The ongoing trial, known as P-11, is a double-blind, multi-center, randomized study involving 176 men with ADPC who had prostatectomies and then experienced cancer recurrence as indicated by rising PSA levels. After three months of hormone therapy, 117 men received sipuleucel-T and 59 received placebo.
The median time to biochemical failure was 18 months for sipuleu-cel-T and 15.4 months for placebo. The rate of PSA rise was 30% to 48% slower in the patients receiving sipuleucel-T, investigators reported. Sipuleucel-T had a favorable safety profile, researchers said. Fatigue, chills, and fever were the adverse effects seen more commonly in sipuleucel-T recipients than in placebo patients.
After patients’ PSA levels reached 3.0 ng/mL, they became eligible for one booster infusion of either sipuleucel-T or placebo, depending on the treatment arm to which they were randomized.
The investigators monitored immune response in a subset of sipuleucel-T and placebo treated patients and found that the immune response elicited by sipuleucel-T was durable and still strong just prior to booster infusion. The booster infusion occurred an average of 21 months following initial treatment. Following a booster infusion of sipuleucel-T, patients demonstrated an immune response 10-fold to 100-fold higher than in placebo patients.
“What we really need to know is if we can delay metastases and whether we delay death from prostate cancer. We are still conducting this study so we don’t have those answers yet,” said study investigator Tomasz Beer, MD, director of the prostate cancer research program and associate professor of medicine at the Oregon Health & Science University Cancer Institute.
“The good news is that the treatment is well tolerated and so now there is additional safety data.”
Manufactured by Dendreon Corporation, sipuleucel-T is a cellular immunotherapy that targets the prostate-specific acid phosphatase (PAP) antigen. Sipuleucel-T is prepared by exposing each patient’s peripheral blood mononuclear cells to a fusion protein that includes the PAP target and the immune modulator GM-CSF.
Study findings were presented here at the American Society of Clinical Oncology annual meeting.

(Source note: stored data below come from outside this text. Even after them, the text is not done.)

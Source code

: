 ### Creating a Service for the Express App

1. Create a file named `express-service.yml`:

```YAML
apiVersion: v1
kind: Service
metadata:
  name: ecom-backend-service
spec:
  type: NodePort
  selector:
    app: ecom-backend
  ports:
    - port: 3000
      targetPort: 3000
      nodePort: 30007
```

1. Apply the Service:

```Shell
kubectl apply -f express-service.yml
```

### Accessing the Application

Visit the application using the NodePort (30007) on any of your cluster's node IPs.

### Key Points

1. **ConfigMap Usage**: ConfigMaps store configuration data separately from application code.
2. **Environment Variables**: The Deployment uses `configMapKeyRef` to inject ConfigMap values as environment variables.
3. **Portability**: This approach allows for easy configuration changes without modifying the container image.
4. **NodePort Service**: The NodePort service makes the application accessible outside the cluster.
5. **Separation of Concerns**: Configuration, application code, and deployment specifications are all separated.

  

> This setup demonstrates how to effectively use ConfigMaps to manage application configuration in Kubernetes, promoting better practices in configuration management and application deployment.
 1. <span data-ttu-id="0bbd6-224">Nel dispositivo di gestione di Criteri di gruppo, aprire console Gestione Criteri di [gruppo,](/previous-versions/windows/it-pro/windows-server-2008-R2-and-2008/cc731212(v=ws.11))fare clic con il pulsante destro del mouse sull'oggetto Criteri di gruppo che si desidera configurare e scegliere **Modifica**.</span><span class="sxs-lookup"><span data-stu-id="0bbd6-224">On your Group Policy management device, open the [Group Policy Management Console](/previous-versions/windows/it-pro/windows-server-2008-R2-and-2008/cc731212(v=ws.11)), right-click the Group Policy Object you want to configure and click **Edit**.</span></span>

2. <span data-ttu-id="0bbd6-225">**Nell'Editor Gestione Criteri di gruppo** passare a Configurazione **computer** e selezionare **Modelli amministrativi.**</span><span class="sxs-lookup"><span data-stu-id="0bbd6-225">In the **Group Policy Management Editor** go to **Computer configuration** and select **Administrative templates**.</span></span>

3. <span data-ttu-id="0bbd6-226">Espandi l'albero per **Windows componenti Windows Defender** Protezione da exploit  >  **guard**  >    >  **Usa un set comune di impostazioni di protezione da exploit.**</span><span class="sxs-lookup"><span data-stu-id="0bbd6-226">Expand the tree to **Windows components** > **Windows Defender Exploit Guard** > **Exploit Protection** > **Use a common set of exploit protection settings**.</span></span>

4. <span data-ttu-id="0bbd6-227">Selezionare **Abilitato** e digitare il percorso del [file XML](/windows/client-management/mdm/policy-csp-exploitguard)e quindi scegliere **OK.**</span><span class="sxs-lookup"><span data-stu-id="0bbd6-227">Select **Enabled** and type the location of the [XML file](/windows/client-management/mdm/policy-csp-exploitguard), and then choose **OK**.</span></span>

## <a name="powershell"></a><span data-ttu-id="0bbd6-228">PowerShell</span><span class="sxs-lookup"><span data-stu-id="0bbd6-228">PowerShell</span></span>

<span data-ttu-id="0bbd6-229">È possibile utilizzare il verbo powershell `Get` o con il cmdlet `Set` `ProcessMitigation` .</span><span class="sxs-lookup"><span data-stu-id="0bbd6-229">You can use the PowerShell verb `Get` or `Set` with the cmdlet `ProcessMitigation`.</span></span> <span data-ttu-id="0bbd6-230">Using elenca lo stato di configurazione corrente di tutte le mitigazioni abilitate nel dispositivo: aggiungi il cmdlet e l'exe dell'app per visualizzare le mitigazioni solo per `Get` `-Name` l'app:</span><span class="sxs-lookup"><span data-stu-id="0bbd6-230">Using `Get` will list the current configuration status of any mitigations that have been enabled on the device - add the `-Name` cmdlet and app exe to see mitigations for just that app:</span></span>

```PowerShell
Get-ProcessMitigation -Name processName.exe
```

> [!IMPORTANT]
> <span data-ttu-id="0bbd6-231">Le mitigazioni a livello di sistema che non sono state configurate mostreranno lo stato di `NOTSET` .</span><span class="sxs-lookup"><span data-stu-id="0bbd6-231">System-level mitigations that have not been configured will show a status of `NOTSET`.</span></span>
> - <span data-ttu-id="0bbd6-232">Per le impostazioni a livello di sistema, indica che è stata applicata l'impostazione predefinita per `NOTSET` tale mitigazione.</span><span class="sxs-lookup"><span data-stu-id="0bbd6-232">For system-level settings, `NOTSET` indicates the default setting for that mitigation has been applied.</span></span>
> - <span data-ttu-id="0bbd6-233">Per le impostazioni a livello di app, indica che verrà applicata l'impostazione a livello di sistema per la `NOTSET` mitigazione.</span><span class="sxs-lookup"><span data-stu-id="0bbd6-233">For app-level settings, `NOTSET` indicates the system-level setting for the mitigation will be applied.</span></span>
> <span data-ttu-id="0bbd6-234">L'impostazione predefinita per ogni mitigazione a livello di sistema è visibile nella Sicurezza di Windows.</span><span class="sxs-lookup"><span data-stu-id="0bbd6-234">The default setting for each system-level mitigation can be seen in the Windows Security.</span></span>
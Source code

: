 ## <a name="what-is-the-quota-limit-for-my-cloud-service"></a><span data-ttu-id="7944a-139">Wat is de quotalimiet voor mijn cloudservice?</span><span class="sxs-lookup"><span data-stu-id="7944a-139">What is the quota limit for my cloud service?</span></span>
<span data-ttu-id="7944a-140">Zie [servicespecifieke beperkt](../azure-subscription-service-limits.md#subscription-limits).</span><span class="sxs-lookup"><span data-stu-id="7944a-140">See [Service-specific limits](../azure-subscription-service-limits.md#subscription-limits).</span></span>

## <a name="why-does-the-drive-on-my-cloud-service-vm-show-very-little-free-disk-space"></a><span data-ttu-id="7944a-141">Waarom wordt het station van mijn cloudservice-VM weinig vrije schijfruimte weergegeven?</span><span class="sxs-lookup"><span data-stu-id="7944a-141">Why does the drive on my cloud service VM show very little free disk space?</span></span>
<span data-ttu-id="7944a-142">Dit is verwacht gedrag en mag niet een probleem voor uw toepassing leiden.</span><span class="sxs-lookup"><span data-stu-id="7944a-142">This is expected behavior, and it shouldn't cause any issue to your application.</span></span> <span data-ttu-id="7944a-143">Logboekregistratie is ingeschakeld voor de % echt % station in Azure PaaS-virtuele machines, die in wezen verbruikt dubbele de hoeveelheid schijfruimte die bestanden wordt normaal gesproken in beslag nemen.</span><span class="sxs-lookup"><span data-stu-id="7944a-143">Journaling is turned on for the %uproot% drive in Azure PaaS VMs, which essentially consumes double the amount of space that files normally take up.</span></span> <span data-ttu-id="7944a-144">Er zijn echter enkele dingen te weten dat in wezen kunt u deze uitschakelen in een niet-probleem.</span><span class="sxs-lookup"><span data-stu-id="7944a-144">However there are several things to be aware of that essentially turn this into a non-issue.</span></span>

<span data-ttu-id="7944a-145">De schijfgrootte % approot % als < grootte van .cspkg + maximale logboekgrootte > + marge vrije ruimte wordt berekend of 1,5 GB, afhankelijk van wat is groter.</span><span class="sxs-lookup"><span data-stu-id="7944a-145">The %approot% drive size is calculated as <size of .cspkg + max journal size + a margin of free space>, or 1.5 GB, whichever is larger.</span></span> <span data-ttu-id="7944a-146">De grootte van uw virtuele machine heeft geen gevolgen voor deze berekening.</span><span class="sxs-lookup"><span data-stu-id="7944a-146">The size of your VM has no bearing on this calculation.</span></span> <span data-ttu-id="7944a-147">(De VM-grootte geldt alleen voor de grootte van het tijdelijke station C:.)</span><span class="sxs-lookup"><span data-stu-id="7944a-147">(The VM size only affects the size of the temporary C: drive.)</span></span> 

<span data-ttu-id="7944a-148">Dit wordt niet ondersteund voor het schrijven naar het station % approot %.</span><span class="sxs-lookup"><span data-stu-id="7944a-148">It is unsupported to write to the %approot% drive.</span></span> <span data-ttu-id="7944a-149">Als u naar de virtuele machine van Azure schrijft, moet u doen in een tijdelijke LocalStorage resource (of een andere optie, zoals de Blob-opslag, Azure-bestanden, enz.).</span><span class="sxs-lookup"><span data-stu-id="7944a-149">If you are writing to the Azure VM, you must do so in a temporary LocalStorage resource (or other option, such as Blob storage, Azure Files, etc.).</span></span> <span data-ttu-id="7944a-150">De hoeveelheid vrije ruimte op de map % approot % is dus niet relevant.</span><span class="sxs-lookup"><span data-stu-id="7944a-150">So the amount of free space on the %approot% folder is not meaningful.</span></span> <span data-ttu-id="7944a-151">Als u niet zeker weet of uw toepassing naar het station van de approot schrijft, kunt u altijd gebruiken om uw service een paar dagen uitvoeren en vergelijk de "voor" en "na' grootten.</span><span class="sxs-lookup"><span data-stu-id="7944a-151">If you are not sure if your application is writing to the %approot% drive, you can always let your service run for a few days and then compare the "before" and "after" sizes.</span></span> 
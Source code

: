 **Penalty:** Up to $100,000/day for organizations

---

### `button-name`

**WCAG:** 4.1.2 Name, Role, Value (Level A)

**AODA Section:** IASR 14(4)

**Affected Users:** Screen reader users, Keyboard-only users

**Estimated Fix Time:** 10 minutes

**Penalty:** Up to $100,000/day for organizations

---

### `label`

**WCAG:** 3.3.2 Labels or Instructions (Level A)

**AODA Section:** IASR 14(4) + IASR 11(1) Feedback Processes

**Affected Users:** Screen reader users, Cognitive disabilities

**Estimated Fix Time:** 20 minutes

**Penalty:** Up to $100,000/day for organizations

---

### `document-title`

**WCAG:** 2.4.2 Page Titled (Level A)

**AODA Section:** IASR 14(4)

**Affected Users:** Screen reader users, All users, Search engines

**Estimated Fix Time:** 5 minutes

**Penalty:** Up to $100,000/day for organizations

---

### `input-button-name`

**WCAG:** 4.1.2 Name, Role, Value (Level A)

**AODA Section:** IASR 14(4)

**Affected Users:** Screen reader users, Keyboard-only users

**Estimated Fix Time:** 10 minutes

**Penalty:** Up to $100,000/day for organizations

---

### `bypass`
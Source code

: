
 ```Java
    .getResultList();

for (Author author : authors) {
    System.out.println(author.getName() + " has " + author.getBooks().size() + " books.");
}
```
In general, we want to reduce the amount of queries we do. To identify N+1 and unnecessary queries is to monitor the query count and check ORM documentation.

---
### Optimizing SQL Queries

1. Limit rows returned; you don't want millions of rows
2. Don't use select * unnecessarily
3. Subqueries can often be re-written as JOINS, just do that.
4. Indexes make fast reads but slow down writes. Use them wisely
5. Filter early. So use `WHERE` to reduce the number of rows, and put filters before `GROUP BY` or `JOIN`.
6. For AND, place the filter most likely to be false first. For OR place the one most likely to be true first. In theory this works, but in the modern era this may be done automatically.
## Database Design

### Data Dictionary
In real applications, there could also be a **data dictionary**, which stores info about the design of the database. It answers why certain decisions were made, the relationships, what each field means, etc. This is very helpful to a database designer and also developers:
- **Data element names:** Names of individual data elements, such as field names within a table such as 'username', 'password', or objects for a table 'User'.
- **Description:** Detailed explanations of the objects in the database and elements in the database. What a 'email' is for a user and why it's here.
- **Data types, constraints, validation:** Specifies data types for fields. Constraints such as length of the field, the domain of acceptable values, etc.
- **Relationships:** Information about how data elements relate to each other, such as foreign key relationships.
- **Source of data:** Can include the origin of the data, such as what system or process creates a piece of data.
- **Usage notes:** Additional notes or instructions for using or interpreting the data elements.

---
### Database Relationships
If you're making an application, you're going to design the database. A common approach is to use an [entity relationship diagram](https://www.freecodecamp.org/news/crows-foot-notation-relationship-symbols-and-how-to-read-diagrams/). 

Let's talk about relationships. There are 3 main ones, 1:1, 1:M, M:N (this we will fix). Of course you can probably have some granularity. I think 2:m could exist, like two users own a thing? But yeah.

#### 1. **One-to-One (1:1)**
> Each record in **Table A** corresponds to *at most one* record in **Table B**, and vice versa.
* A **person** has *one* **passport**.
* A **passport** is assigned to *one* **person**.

An FDA advisory committee recently endorsed its safety and effectiveness for use in men with meta-static, androgen-independent pros-tate cancer, a different and more advanced patient population than the men in this study. The FDA has delayed the approval of sipuleucel-T until more clinical data are available from an ongoing study known as IMPACT. If approved, sipuleucel-T would be the first FDA-approved treatment designed to try to train the body’s own immune system to fight prostate cancer.
“Right now, none of our data is showing that this therapy is something that we can take to our patients definitively. The issues of metastases, quality of life, and overall duration of survival are yet to be determined,” Dr. Beer said. “Hopefully, we will be able to know something about those issues over the next several years.”